As stated in the previous discussion, the only concern is preventing the player from starting the game on the first frame after power up. This can be solved by forcing the user to make a full button press (or reset switch press), transitioning down and then back up, before the game will start.

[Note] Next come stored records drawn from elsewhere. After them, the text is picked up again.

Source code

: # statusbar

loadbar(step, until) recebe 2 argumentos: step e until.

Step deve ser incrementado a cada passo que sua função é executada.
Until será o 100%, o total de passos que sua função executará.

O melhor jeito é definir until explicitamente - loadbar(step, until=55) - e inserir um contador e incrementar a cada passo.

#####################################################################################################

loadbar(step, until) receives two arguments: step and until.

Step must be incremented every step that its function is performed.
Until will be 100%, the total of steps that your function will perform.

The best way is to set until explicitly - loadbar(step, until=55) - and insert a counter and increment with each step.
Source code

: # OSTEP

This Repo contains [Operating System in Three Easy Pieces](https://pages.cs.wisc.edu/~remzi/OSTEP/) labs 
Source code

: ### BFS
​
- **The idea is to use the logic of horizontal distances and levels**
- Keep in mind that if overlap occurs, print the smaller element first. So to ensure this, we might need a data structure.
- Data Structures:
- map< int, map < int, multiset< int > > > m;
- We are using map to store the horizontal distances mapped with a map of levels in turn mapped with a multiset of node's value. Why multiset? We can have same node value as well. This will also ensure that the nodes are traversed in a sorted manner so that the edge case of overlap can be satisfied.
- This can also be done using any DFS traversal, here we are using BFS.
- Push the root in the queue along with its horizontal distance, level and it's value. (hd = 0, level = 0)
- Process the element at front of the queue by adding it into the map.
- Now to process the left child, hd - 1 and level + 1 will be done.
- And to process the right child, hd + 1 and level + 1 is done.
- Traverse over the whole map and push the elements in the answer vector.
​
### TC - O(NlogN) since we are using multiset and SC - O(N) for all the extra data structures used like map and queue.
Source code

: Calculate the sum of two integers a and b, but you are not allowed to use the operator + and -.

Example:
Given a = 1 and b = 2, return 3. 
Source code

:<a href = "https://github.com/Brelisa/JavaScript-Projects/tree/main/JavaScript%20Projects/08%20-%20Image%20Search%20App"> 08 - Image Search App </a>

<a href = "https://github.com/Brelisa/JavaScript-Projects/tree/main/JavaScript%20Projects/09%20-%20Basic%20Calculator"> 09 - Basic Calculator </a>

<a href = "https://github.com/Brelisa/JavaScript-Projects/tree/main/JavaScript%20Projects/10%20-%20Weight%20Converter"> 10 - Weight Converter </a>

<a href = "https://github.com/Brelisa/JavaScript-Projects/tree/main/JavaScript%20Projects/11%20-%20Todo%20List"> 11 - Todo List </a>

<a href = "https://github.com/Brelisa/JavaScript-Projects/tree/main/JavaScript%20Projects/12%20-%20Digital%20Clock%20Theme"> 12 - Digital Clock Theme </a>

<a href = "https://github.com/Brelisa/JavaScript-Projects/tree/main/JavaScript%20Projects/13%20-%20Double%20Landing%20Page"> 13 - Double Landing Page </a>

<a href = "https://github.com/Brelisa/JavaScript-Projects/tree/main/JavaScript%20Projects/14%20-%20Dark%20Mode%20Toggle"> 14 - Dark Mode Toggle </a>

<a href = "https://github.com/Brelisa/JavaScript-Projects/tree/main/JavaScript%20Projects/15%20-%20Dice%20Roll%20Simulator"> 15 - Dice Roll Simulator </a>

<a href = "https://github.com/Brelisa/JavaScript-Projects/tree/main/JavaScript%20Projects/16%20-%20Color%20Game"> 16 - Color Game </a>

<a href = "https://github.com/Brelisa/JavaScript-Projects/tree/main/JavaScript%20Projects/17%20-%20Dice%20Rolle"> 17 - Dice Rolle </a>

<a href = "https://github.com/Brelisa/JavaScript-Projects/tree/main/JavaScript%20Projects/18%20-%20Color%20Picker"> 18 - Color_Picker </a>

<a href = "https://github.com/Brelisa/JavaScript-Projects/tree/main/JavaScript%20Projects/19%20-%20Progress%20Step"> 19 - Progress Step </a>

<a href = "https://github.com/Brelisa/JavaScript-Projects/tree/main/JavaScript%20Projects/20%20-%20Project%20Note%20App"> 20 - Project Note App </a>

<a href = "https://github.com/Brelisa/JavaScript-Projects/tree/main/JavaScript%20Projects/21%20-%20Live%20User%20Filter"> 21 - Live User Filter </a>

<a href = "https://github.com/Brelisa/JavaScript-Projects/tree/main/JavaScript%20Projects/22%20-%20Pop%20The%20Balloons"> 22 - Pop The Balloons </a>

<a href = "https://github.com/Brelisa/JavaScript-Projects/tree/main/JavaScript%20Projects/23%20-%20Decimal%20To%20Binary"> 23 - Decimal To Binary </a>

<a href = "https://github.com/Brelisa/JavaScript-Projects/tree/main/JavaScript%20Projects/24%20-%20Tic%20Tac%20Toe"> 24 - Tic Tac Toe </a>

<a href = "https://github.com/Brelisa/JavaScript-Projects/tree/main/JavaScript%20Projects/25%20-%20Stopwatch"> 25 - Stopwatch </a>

Edited January 27, 2008 by TROGDOR

[supercat]

I like to use, (posting from memory)

  lda rand1
 asl
 ror rand2
 bcc noEor1
 eor #$DB
noEor1:
 asl
 ror rand2
 bcc noEor2
 eor #$DB
noEor2:
 sta rand1
 eor rand2

This requires that rand1 and rand2 not both be zero (if they are, it will always return zero). The pattern it produces will repeat once every 65,535 calls. During that time, pairs of consecutive calls will yield all pairs of values 0-255 except for (0,0).

 

Note that having rand1 shift left while rand2 shifts right, and eor'ing them together, yields much better results than would be obtained if they both shifted the same direction. In that case, any given return value could only be followed by one of four other values.

[accousticguitar]

Trogdor, are you using Rand1 as the seed for the randomizing routine when the button is pressed? And what is the X register doing? It doesn't seem like it needs to be involved.

 

Supercat, should I load a nonzero number into Rand1 (or Rand2) at the start of the game to make sure both numbers are not zero?

 

Thanks guys for the info. I think I might understand enough to try it out.

[TROGDOR]

You could also use incorporate "button up" delay into a seed.

 

Then, the chances of duplicate seeding would be reduced even further.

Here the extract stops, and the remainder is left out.